Why Do We Write?
Gwendolyn Brooks said, “I am a writer perhaps because I am not a talker.”
I’m not exactly sure what that meant for her, but her words resonate. I am not a talker either. For me it means I don’t talk just to talk. I know lots of people who do, who love saying words, lots of them, out loud, who fill all the silences. The sound of their talking makes them happy.
I am definitely not that person and wouldn’t want to be. What I would want to be is the person who always has something worthwhile to say at the right time and who says it in an articulate and eloquent way.
Instead, I’m the person who thinks of the perfect response 30 seconds too late, after the conversation has moved on.
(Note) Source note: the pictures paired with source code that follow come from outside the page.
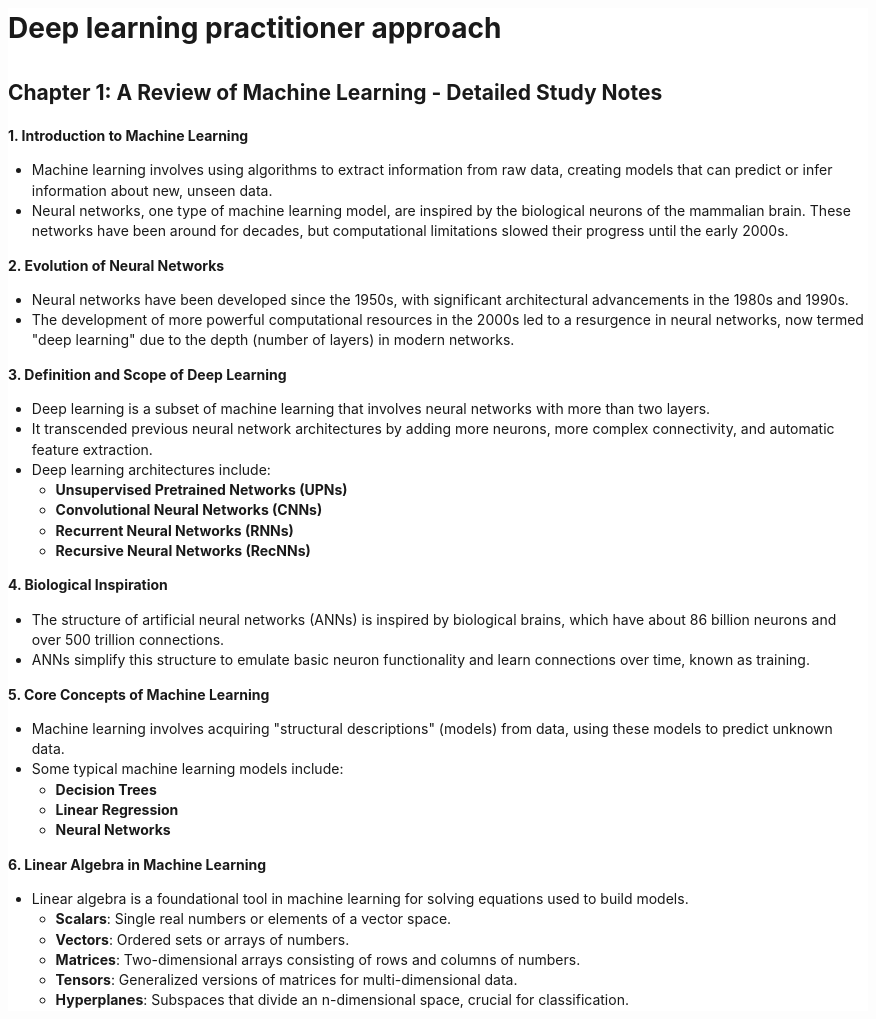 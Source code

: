 # Deep learning practitioner approach

## Chapter 1: A Review of Machine Learning - Detailed Study Notes

**1. Introduction to Machine Learning**

* Machine learning involves using algorithms to extract information from raw data, creating models that can predict or infer information about new, unseen data.
* Neural networks, one type of machine learning model, are inspired by the biological neurons of the mammalian brain. These networks have been around for decades, but computational limitations slowed their progress until the early 2000s.

**2. Evolution of Neural Networks**

* Neural networks have been developed since the 1950s, with significant architectural advancements in the 1980s and 1990s.
* The development of more powerful computational resources in the 2000s led to a resurgence in neural networks, now termed "deep learning" due to the depth (number of layers) in modern networks.

**3. Definition and Scope of Deep Learning**

* Deep learning is a subset of machine learning that involves neural networks with more than two layers.
* It transcended previous neural network architectures by adding more neurons, more complex connectivity, and automatic feature extraction.
* Deep learning architectures include:
  * **Unsupervised Pretrained Networks (UPNs)**
  * **Convolutional Neural Networks (CNNs)**
  * **Recurrent Neural Networks (RNNs)**
  * **Recursive Neural Networks (RecNNs)**

**4. Biological Inspiration**

* The structure of artificial neural networks (ANNs) is inspired by biological brains, which have about 86 billion neurons and over 500 trillion connections.
* ANNs simplify this structure to emulate basic neuron functionality and learn connections over time, known as training.

**5. Core Concepts of Machine Learning**

* Machine learning involves acquiring "structural descriptions" (models) from data, using these models to predict unknown data.
* Some typical machine learning models include:
  * **Decision Trees**
  * **Linear Regression**
  * **Neural Networks**

**6. Linear Algebra in Machine Learning**

* Linear algebra is a foundational tool in machine learning for solving equations used to build models.
  * **Scalars**: Single real numbers or elements of a vector space.
  * **Vectors**: Ordered sets or arrays of numbers.
  * **Matrices**: Two-dimensional arrays consisting of rows and columns of numbers.
  * **Tensors**: Generalized versions of matrices for multi-dimensional data.
  * **Hyperplanes**: Subspaces that divide an n-dimensional space, crucial for classification.
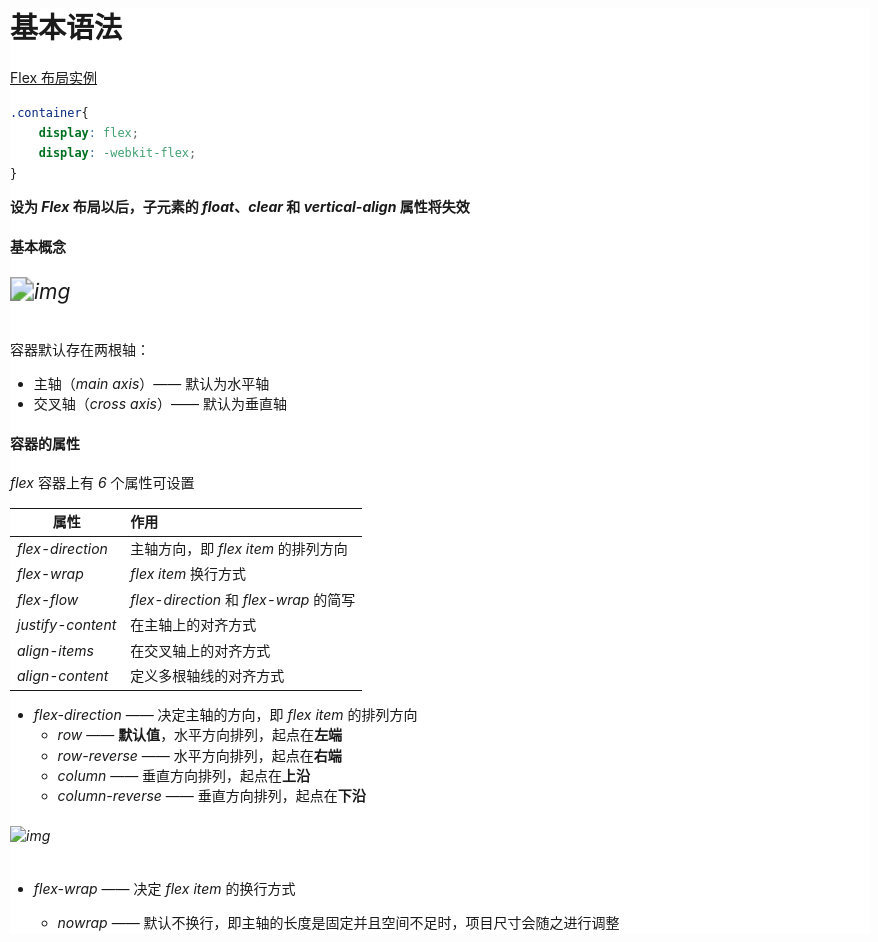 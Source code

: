# 基本语法

<a href="https://www.ruanyifeng.com/blog/2015/07/flex-examples.html">Flex 布局实例</a>

```css
.container{
    display: flex;
    display: -webkit-flex;
}
```

**设为 *Flex* 布局以后，子元素的 *float*、*clear* 和 *vertical-align* 属性将失效**



#### 基本概念

###### <img src="https://www.ruanyifeng.com/blogimg/asset/2015/bg2015071004.png" alt="img" style="zoom: 150%;" />

容器默认存在两根轴：

- 主轴（*main axis*）—— 默认为水平轴
- 交叉轴（*cross axis*）—— 默认为垂直轴



#### 容器的属性

*flex* 容器上有 *6* 个属性可设置

| **属性**          | **作用**                               |
| ----------------- | :------------------------------------- |
| *flex-direction*  | 主轴方向，即 *flex item* 的排列方向    |
| *flex-wrap*       | *flex item* 换行方式                   |
| *flex-flow*       | *flex-direction* 和 *flex-wrap* 的简写 |
| *justify-content* | 在主轴上的对齐方式                     |
| *align-items*     | 在交叉轴上的对齐方式                   |
| *align-content*   | 定义多根轴线的对齐方式                 |

- *flex-direction* —— 决定主轴的方向，即 *flex item* 的排列方向
  - *row* —— **默认值**，水平方向排列，起点在**左端**
  - *row-reverse* —— 水平方向排列，起点在**右端**
  - *column* —— 垂直方向排列，起点在**上沿**
  - *column-reverse* —— 垂直方向排列，起点在**下沿**

###### ![img](https://www.ruanyifeng.com/blogimg/asset/2015/bg2015071005.png)

- *flex-wrap* —— 决定 *flex item* 的换行方式

  - *nowrap* —— 默认不换行，即主轴的长度是固定并且空间不足时，项目尺寸会随之进行调整
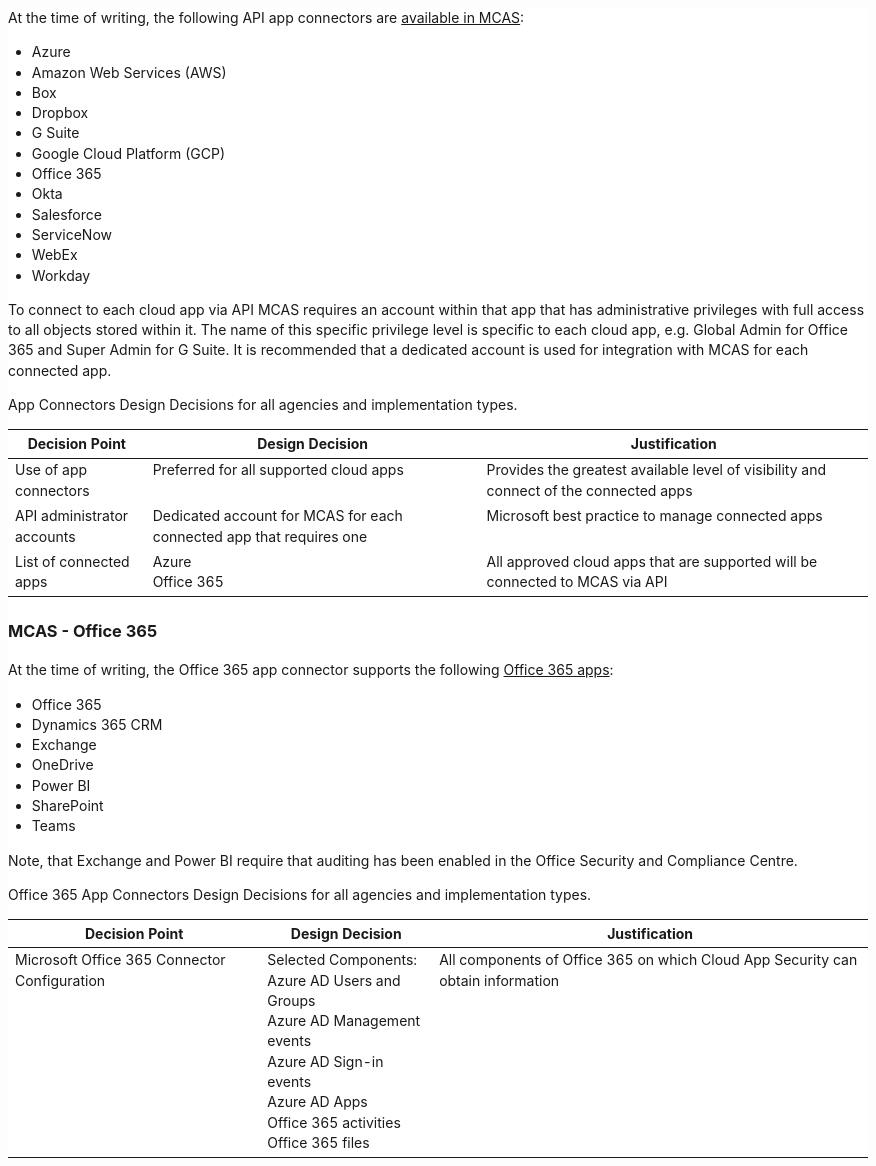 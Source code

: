At the time of writing, the following API app connectors are [available in MCAS](https://docs.microsoft.com/en-us/cloud-app-security/enable-instant-visibility-protection-and-governance-actions-for-your-apps):

* Azure
* Amazon Web Services (AWS)
* Box
* Dropbox
* G Suite
* Google Cloud Platform (GCP)
* Office 365
* Okta
* Salesforce
* ServiceNow
* WebEx
* Workday

To connect to each cloud app via API MCAS requires an account within that app that has administrative privileges with full access to all objects stored within it. The name of this specific privilege level is specific to each cloud app, e.g. Global Admin for Office 365 and Super Admin for G Suite. It is recommended that a dedicated account is used for integration with MCAS for each connected app.

App Connectors Design Decisions for all agencies and implementation types.

Decision Point | Design Decision | Justification
--- | --- | ---
Use of app connectors | Preferred for all supported cloud apps | Provides the greatest available level of visibility and connect of the connected apps
API administrator accounts | Dedicated account for MCAS for each connected app that requires one | Microsoft best practice to manage connected apps
List of connected apps | Azure<br>Office 365 | All approved cloud apps that are supported will be connected to MCAS via API

### MCAS - Office 365

At the time of writing, the Office 365 app connector supports the following [Office 365 apps](https://docs.microsoft.com/en-us/cloud-app-security/connect-office-365-to-microsoft-cloud-app-security):

* Office 365
* Dynamics 365 CRM
* Exchange
* OneDrive
* Power BI
* SharePoint
* Teams

Note, that Exchange and Power BI require that auditing has been enabled in the Office Security and Compliance Centre.

Office 365 App Connectors Design Decisions for all agencies and implementation types.

Decision Point | Design Decision | Justification
--- | --- | ---
Microsoft Office 365 Connector Configuration | Selected Components:<br>Azure AD Users and Groups<br>Azure AD Management events<br>Azure AD Sign-in events<br>Azure AD Apps<br>Office 365 activities<br>Office 365 files | All components of Office 365 on which Cloud App Security can obtain information
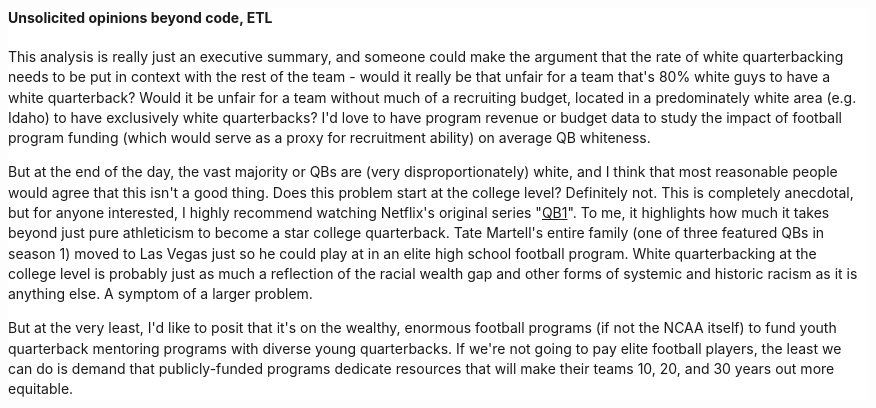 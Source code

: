 #### Unsolicited opinions beyond code, ETL
This analysis is really just an executive summary, and someone could make the argument that the rate of white quarterbacking needs to be put in context with the rest of the team - would it really be that unfair for a team that's 80% white guys to have a white quarterback? Would it be unfair for a team without much of a recruiting budget, located in a predominately white area (e.g. Idaho) to have exclusively white quarterbacks? I'd love to have program revenue or budget data to study the impact of football program funding (which would serve as a proxy for recruitment ability) on average QB whiteness.

But at the end of the day, the vast majority or QBs are (very disproportionately) white, and I think that most reasonable people would agree that this isn't a good thing. Does this problem start at the college level? Definitely not. This is completely anecdotal, but for anyone interested, I highly recommend watching Netflix's original series "[QB1](https://www.imdb.com/title/tt5771332/)". To me, it highlights how much it takes beyond just pure athleticism to become a star college quarterback. Tate Martell's entire family (one of three featured QBs in season 1) moved to Las Vegas just so he could play at in an elite high school football program. White quarterbacking at the college level is probably just as much a reflection of the racial wealth gap and other forms of systemic and historic racism as it is anything else. A symptom of a larger problem. 

But at the very least, I'd like to posit that it's on the wealthy, enormous football programs (if not the NCAA itself) to fund youth quarterback mentoring programs with diverse young quarterbacks. If we're not going to pay elite football players, the least we can do is demand that publicly-funded programs dedicate resources that will make their teams 10, 20, and 30 years out more equitable.






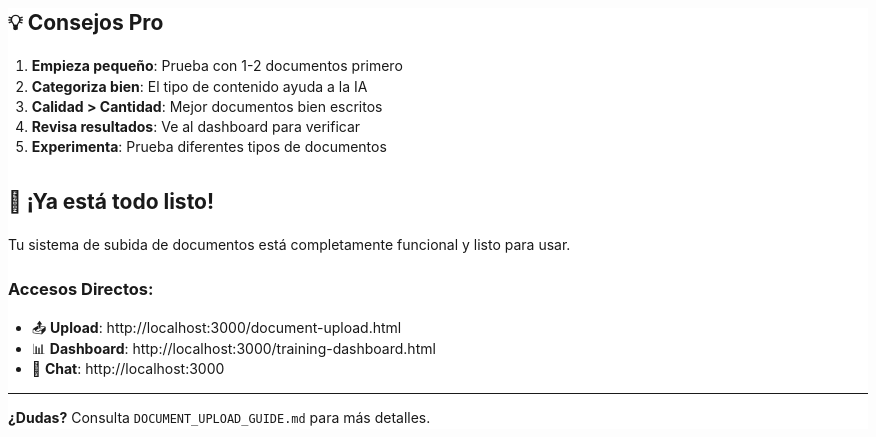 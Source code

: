 ## 💡 Consejos Pro

1. **Empieza pequeño**: Prueba con 1-2 documentos primero
2. **Categoriza bien**: El tipo de contenido ayuda a la IA
3. **Calidad > Cantidad**: Mejor documentos bien escritos
4. **Revisa resultados**: Ve al dashboard para verificar
5. **Experimenta**: Prueba diferentes tipos de documentos

## 🎉 ¡Ya está todo listo!

Tu sistema de subida de documentos está completamente funcional y listo para usar.

### Accesos Directos:
- 📤 **Upload**: http://localhost:3000/document-upload.html
- 📊 **Dashboard**: http://localhost:3000/training-dashboard.html
- 💬 **Chat**: http://localhost:3000

---

**¿Dudas?** Consulta `DOCUMENT_UPLOAD_GUIDE.md` para más detalles.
I’m much better on the page. When I write I create characters who are glib, who are rarely at a loss for words, who always have the perfect comeback at the perfect time; the clever joke, the consoling speech, the words of comfort.
I envy them. I live vicariously through them.
Writing has always been my anchor. I began reading at four. I loved books and started thinking I could do that. I wrote my first short story in 3rd grade. I wrote in a diary when I was young and have journaled for most of my life. I have many year’s worth of journals that I browse through occasionally. When I was 13 or 14 I wrote letters to a pen pal that I got from the section in the back of Teen Magazine, kind of a classified section for pen pals. Her name was Diane Piva and she lived in Jacksonville, FL and I think we must have written for two or three years. We became great friends, through writing. It was such a fun thing.
I am a writer because:
Writing is cathartic. It’s how I figure things out, how I explain myself and my thoughts.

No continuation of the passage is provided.